◆ **PROVIDED RECORDS**:
········

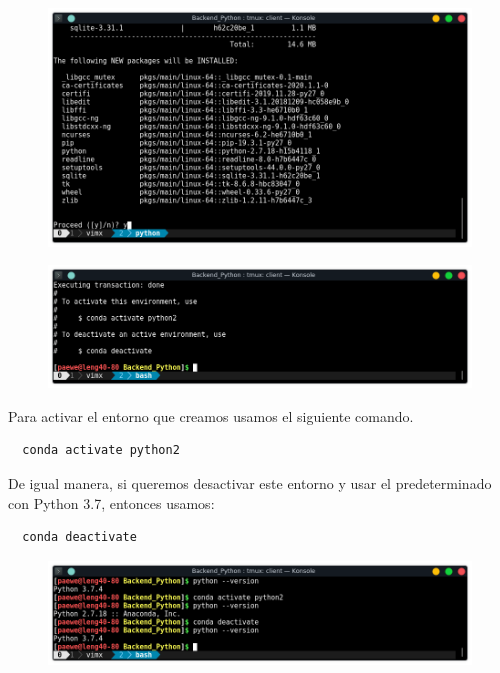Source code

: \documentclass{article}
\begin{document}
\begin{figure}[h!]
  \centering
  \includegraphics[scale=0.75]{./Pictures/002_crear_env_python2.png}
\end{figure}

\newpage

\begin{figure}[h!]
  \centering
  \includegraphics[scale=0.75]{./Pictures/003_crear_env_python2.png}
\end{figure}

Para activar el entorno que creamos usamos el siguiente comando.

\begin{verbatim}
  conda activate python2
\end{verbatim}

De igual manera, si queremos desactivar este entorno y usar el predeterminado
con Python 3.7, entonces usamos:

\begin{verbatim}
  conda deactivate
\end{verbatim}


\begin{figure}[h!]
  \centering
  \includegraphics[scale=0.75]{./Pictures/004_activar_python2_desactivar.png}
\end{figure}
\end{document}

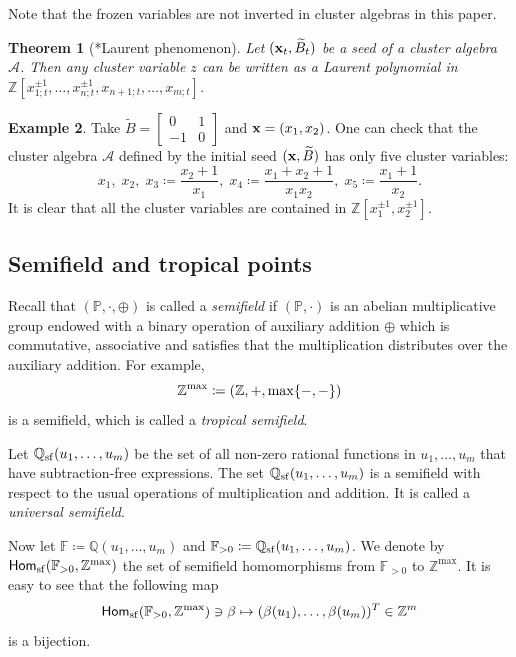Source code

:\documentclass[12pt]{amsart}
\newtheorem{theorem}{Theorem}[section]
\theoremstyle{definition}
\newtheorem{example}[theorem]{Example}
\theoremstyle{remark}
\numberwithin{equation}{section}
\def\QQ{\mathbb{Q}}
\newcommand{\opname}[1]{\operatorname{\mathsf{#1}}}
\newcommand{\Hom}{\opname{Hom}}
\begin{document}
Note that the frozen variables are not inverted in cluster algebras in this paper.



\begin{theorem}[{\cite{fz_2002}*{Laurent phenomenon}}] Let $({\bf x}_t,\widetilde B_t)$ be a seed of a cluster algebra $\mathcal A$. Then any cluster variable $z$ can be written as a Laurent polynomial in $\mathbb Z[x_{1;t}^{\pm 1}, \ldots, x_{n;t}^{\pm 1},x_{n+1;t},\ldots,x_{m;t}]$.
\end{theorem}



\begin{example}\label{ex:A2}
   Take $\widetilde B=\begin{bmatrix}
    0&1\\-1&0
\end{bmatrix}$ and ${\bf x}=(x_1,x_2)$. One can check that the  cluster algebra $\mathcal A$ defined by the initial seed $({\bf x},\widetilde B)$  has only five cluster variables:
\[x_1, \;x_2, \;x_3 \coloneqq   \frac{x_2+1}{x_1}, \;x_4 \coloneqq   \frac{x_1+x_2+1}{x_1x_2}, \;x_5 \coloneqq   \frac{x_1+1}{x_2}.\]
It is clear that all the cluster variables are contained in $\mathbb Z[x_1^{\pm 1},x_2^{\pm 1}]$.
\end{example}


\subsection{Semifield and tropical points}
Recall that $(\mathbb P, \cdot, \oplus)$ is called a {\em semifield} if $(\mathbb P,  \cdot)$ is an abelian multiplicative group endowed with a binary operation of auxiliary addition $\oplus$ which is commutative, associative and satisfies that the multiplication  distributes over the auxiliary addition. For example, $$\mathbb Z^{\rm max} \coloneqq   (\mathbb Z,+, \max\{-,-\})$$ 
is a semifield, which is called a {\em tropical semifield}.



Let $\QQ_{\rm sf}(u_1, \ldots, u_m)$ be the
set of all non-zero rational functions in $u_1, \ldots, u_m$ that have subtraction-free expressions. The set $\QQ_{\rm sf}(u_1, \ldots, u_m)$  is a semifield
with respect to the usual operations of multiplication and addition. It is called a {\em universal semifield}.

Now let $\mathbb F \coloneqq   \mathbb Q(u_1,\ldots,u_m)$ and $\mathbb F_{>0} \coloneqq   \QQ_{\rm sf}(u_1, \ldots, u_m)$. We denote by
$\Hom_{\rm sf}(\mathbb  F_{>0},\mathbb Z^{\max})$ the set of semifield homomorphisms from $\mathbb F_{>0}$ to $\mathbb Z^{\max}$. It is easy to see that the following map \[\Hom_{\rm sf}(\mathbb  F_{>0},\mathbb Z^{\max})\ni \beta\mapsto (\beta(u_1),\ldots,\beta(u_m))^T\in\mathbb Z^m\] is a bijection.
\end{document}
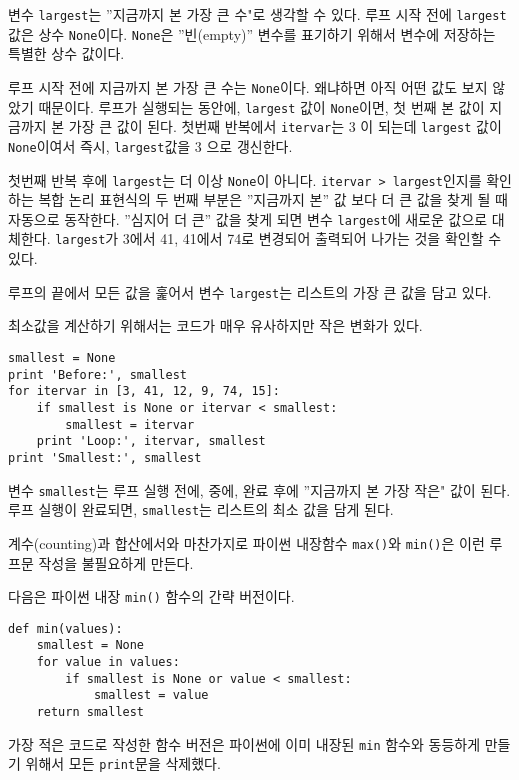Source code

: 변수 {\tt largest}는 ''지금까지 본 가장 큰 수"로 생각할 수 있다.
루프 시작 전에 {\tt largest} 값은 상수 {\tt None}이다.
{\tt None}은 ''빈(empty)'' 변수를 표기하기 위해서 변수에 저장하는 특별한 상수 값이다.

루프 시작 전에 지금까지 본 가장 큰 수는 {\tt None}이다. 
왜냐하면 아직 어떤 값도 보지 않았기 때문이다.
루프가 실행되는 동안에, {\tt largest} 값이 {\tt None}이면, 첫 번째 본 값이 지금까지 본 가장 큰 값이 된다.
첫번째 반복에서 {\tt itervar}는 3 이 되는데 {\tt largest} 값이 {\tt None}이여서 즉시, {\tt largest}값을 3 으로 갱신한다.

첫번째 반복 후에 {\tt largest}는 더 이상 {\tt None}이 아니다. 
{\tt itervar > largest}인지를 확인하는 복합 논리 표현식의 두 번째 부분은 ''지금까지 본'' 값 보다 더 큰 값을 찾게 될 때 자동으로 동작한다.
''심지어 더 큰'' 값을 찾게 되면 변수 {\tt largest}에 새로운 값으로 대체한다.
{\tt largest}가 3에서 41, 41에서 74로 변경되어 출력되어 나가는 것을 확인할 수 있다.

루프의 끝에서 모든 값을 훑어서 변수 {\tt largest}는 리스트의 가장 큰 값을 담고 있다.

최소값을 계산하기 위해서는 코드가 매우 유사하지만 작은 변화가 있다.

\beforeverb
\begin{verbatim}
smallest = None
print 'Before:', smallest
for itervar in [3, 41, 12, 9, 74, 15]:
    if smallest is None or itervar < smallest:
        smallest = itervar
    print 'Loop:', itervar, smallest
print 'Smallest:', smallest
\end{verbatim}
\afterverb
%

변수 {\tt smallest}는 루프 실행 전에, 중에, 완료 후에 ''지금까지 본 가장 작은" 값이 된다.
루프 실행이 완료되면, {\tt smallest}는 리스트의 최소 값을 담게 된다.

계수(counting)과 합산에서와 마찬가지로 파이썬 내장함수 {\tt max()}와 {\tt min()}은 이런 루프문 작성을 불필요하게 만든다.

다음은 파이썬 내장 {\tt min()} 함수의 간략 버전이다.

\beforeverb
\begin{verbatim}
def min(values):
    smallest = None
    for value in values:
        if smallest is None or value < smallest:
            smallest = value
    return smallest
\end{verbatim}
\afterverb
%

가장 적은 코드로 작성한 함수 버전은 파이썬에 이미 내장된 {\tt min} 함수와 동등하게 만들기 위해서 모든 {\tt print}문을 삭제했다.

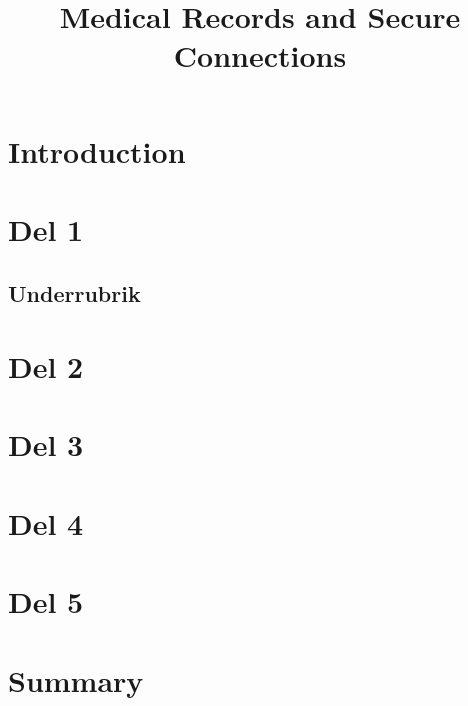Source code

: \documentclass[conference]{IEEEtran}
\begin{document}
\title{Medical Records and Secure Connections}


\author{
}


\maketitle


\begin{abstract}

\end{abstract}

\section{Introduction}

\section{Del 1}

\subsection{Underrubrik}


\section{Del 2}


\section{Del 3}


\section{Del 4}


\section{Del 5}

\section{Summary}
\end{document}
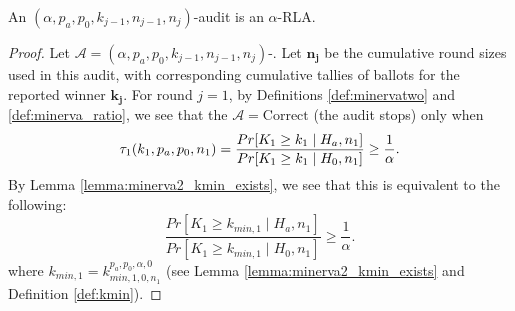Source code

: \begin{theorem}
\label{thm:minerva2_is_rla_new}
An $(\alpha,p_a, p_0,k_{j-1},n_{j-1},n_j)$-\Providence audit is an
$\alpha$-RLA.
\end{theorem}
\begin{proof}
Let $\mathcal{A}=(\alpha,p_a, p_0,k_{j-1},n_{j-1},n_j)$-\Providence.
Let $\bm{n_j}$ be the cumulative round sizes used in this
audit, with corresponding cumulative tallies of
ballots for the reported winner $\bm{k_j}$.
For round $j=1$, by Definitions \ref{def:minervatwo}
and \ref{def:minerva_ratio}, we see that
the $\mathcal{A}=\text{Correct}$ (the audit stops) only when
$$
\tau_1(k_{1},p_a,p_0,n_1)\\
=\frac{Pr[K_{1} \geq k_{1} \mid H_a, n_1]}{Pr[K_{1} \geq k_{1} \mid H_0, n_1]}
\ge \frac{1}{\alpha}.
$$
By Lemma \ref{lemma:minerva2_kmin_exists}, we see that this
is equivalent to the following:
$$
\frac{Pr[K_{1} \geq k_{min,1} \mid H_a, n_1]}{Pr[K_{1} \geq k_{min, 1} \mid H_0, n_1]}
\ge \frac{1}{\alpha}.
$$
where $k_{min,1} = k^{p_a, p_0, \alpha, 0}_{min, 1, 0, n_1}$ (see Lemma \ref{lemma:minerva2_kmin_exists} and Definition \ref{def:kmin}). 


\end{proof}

········

◆ **TASK TO CARRY OUT**:
Once a line of the records is found to contain "following", copy it out.

◆ **EXPECTED ANSWER**:
$\Hom_{\rm sf}(\mathbb  F_{>0},\mathbb Z^{\max})$ the set of semifield homomorphisms from $\mathbb F_{>0}$ to $\mathbb Z^{\max}$. It is easy to see that the following map \[\Hom_{\rm sf}(\mathbb  F_{>0},\mathbb Z^{\max})\ni \beta\mapsto (\beta(u_1),\ldots,\beta(u_m))^T\in\mathbb Z^m\] is a bijection.
is equivalent to the following:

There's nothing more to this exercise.